■ SOURCE MATERIAL:
- - - - -

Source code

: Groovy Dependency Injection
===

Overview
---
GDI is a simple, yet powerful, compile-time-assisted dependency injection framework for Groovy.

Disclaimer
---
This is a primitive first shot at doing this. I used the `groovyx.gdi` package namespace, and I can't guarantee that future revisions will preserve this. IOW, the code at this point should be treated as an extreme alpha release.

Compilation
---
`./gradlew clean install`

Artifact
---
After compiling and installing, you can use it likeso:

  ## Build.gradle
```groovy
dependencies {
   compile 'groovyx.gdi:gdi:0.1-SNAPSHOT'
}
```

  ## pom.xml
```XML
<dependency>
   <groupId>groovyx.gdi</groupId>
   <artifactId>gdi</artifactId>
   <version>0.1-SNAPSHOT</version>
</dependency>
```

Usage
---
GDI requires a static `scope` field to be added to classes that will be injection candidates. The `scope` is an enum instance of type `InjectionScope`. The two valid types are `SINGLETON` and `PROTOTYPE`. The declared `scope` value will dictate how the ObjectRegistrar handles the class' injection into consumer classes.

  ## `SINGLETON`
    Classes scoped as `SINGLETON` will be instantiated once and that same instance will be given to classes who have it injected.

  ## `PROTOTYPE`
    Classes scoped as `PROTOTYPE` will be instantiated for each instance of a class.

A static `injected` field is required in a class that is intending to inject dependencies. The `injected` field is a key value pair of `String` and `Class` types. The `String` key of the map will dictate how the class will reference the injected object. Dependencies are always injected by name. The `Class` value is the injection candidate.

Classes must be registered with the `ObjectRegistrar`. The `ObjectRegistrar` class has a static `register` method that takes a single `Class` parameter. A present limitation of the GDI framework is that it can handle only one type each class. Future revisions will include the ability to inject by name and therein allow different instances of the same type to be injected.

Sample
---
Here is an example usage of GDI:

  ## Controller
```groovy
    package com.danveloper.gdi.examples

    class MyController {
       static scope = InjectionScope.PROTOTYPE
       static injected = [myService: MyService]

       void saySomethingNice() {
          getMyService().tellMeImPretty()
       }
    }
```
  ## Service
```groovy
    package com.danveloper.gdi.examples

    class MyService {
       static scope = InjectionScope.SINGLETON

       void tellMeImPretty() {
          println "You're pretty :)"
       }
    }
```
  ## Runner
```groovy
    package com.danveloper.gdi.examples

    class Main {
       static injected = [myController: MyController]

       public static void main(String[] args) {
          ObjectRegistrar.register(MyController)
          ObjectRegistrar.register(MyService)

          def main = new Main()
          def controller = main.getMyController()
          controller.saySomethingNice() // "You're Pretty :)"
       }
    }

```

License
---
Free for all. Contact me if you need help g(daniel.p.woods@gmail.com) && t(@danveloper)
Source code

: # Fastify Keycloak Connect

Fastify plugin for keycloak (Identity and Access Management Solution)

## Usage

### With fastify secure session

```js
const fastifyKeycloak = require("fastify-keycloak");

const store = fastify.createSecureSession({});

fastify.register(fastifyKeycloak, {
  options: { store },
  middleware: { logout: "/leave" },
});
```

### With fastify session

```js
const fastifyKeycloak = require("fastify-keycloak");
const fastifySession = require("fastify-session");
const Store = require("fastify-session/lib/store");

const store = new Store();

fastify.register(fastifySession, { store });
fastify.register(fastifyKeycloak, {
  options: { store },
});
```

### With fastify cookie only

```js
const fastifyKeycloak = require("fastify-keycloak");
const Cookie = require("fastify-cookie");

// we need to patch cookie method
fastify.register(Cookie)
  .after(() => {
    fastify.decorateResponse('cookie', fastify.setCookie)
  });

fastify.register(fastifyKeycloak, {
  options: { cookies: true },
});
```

- - - - -

■ AIM OF THE EXERCISE: Repeat the entries above verbatim, but only from the line that has "have it injected." down to the line that has "of a class.", inclusive.

■ SOLUTION TO THIS TASK:
    Classes scoped as `SINGLETON` will be instantiated once and that same instance will be given to classes who have it injected.

  ## `PROTOTYPE`
    Classes scoped as `PROTOTYPE` will be instantiated for each instance of a class.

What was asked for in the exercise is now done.